■ Data section:

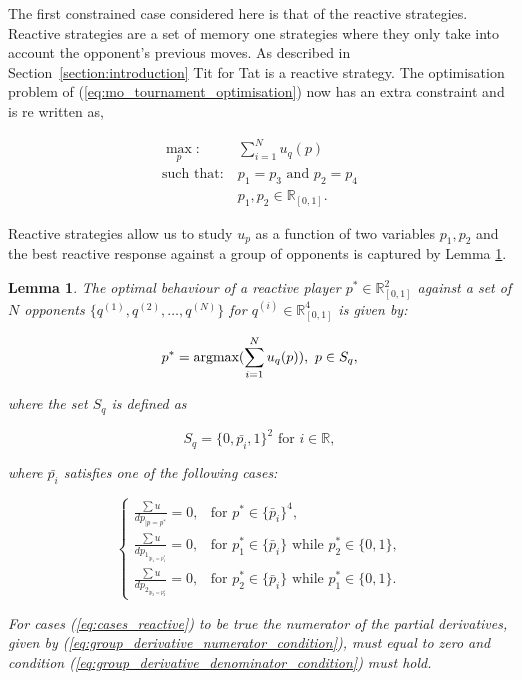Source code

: \documentclass[10pt]{article}
\newcommand{\R}{\mathbb{R}}
\newtheorem{lemma}[theorem]{Lemma}
\begin{document}
The first constrained case considered here is that of the reactive strategies.
Reactive strategies are a set of memory one strategies where they only take into
account the opponent's previous moves. As described in Section~\ref{section:introduction}
Tit for Tat is a reactive strategy. The optimisation problem of (\ref{eq:mo_tournament_optimisation})
now has an extra constraint and is re written as,

\begin{equation}\label{eq:reactive_tournament_optimisation}
\begin{aligned}
\max_p: & \ \sum_{i=1} ^ N u_q(p)
\\
\text{such that}: & \ p_1 = p_3 \text{ and } p_2 = p_4\\
    & \ p_1, p_2 \in \R_{[0, 1]}.
\end{aligned}
\end{equation}

Reactive strategies allow us to study \(u_p\) as a function of two variables
\(p_1, p_2\) and the best reactive response against a group of opponents is captured by Lemma
\ref{lemma:reactive_group_best_response}.

\begin{lemma}\label{lemma:reactive_group_best_response}
    The optimal behaviour of a reactive player \(p^* \in \R_{[0, 1]} ^ 2\) against a set
    of \(N\) opponents \(\{q^{(1)}, q^{(2)}, \dots, q^{(N)} \}\) for \(q^{(i)} \in
    \R_{[0, 1]} ^ 4\) is given by:

    \[p^* = \textnormal{argmax}(\sum\limits_{i=1} ^ N  u_q(p)), \ p \in S_q,\]

    where the set \(S_q\) is defined as

    \[S_q = \{0, \bar{p_i}, 1 \} ^ 2 \text{ for } i \in \R,\]

    where \(\bar{p_i}\) satisfies one of the following cases:

    \begin{equation}\label{eq:cases_reactive}
        \left\{\begin{array}{lr}
        \frac{\sum u}{dp_{|p=p^*}} = 0, & \text{for } p^* \in \{\bar{p}_i\} ^ 4, \\
        \frac{\sum u}{dp_{1_{|p_1=p_1^*}}} = 0, & \text{for } p_1^* \in \{\bar{p}_i\}
        \text{ while } p_2 ^ * \in \{0, 1\},\\
        \frac{\sum u}{dp_{2_{|p_2=p_2^*}}} = 0, & \text{for } p_2^* \in \{\bar{p}_i\}
        \text{ while } p_1 ^ * \in \{0, 1\}.
        \end{array}\right.
    \end{equation}

    For cases (\ref{eq:cases_reactive}) to be true the numerator of the partial
    derivatives, given by (\ref{eq:group_derivative_numerator_condition}), must equal
    to zero and condition (\ref{eq:group_derivative_denominator_condition}) must hold.
\end{lemma}
\end{document}
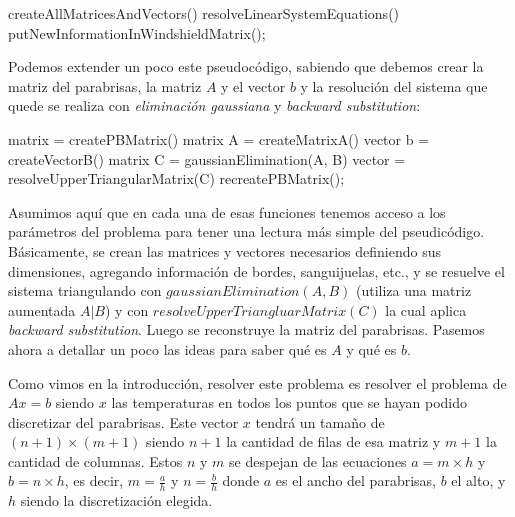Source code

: \vspace{\baselineskip}
\begin{codebox}
\li createAllMatricesAndVectors()
\li resolveLinearSystemEquations()
\li putNewInformationInWindshieldMatrix();
\End
\end{codebox} 
\vspace{\baselineskip}
\par

Podemos extender un poco este pseudocódigo, sabiendo que debemos crear la matriz del parabrisas, la matriz $A$ y el vector $b$ y la resolución del sistema que quede se realiza con \textit{eliminación gaussiana} y \textit{backward substitution}:

\vspace{\baselineskip}
\begin{codebox}
\li matrix  = createPBMatrix()
\li matrix \id A = createMatrixA()
\li vector \id b = createVectorB()
\li matrix \id C = gaussianElimination(\id A, \id B)
\li vector  = resolveUpperTriangularMatrix(C)
\li recreatePBMatrix();
\End
\end{codebox} 
\vspace{\baselineskip}

Asumimos aquí que en cada una de esas funciones tenemos acceso a los parámetros del problema para tener una lectura más simple del pseudicódigo. Básicamente, se crean las matrices y vectores necesarios definiendo sus dimensiones, agregando información de bordes, sanguijuelas, etc., y se resuelve el sistema triangulando con $gaussianElimination(A,B)$ (utiliza una matriz aumentada $A|B$) y con $resolveUpperTriangluarMatrix(C)$ la cual aplica \textit{backward substitution}. Luego se reconstruye la matriz del parabrisas. Pasemos ahora a detallar un poco las ideas para saber qué es $A$ y qué es $b$.

\vspace{\baselineskip}

Como vimos en la introducción, resolver este problema es resolver el problema de $Ax = b$ siendo $x$ las temperaturas en todos los puntos que se hayan podido discretizar del parabrisas. Este vector $x$ tendrá un tamaño de $(n+1) \times (m+1)$ siendo $n+1$ la cantidad de filas de esa matriz y $m+1$ la cantidad de columnas. Estos $n$ y $m$ se despejan de las ecuaciones $a = m \times h$ y $b = n \times h$, es decir, $m = \frac{a}{h}$ y $n = \frac{b}{h}$ donde $a$ es el ancho del parabrisas, $b$ el alto, y $h$ siendo la discretización elegida. 


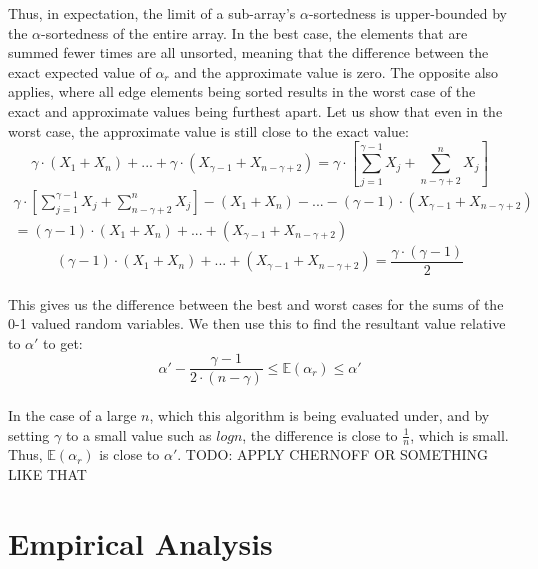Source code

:\documentclass{article}
\begin{document}
Thus, in expectation, the limit of a sub-array's $\alpha$-sortedness is upper-bounded by the $\alpha$-sortedness of the entire array.
 In the best case, the elements that are summed fewer times are all unsorted, meaning that the difference between the exact expected value of $\alpha_{r}$ and the approximate value is zero.
The opposite also applies, where all edge elements being sorted results in the worst case of the exact and approximate values being furthest apart.
 Let us show that even in the worst case, the approximate value is still close to the exact value:
\begin{equation*}
\gamma \cdot (X_{1} + X_{n}) + ... + \gamma \cdot (X_{\gamma - 1} + X_{n - \gamma + 2}) = \gamma \cdot \left[ \sum_{j = 1}^{\gamma - 1} X_{j} + \sum_{n - \gamma + 2}^{n} X_{j}  \right]
\end{equation*}
\begin{multline*}
\gamma \cdot \left[ \sum_{j = 1}^{\gamma - 1} X_{j} + \sum_{n - \gamma + 2}^{n} X_{j}  \right] - (X_{1} + X_{n}) - ... - (\gamma - 1) \cdot (X_{\gamma - 1} + X_{n - \gamma + 2}) \\
= (\gamma - 1) \cdot (X_{1} + X_{n}) + ... + (X_{\gamma - 1} + X_{n - \gamma + 2})
\end{multline*}
\begin{equation*}
(\gamma - 1) \cdot (X_{1} + X_{n}) + ... + (X_{\gamma - 1} + X_{n - \gamma + 2}) = \frac{\gamma \cdot (\gamma - 1)}{2}
\end{equation*}
\paragraph{}This gives us the difference between the best and worst cases for the sums of the 0-1 valued random variables.
 We then use this to find the resultant value relative to $\alpha'$ to get:
\begin{equation*}
\alpha' - \frac{\gamma - 1}{2 \cdot (n - \gamma)} \leq \mathbb E(\alpha_{r}) \leq \alpha'
\end{equation*}
\paragraph{}In the case of a large $n$, which this algorithm is being evaluated under, and by setting $\gamma$ to a small value such as $logn$, the difference is close to $\frac{1}{n}$, which is small.
 Thus, $\mathbb E(\alpha_{r})$ is close to $\alpha'$.
 TODO: APPLY CHERNOFF OR SOMETHING LIKE THAT
\section{Empirical Analysis}
\end{document}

■ What you need to do: Give back the lines word for word, from the very first in the material above to the one that has "The optimal behaviour", both included, without the pictures.

■ Answer section:
Source code

: \documentclass[10pt]{article}
\newcommand{\R}{\mathbb{R}}
\newtheorem{lemma}[theorem]{Lemma}
\begin{document}
The first constrained case considered here is that of the reactive strategies.
Reactive strategies are a set of memory one strategies where they only take into
account the opponent's previous moves. As described in Section~\ref{section:introduction}
Tit for Tat is a reactive strategy. The optimisation problem of (\ref{eq:mo_tournament_optimisation})
now has an extra constraint and is re written as,

\begin{equation}\label{eq:reactive_tournament_optimisation}
\begin{aligned}
\max_p: & \ \sum_{i=1} ^ N u_q(p)
\\
\text{such that}: & \ p_1 = p_3 \text{ and } p_2 = p_4\\
    & \ p_1, p_2 \in \R_{[0, 1]}.
\end{aligned}
\end{equation}

Reactive strategies allow us to study \(u_p\) as a function of two variables
\(p_1, p_2\) and the best reactive response against a group of opponents is captured by Lemma
\ref{lemma:reactive_group_best_response}.

\begin{lemma}\label{lemma:reactive_group_best_response}
    The optimal behaviour of a reactive player \(p^* \in \R_{[0, 1]} ^ 2\) against a set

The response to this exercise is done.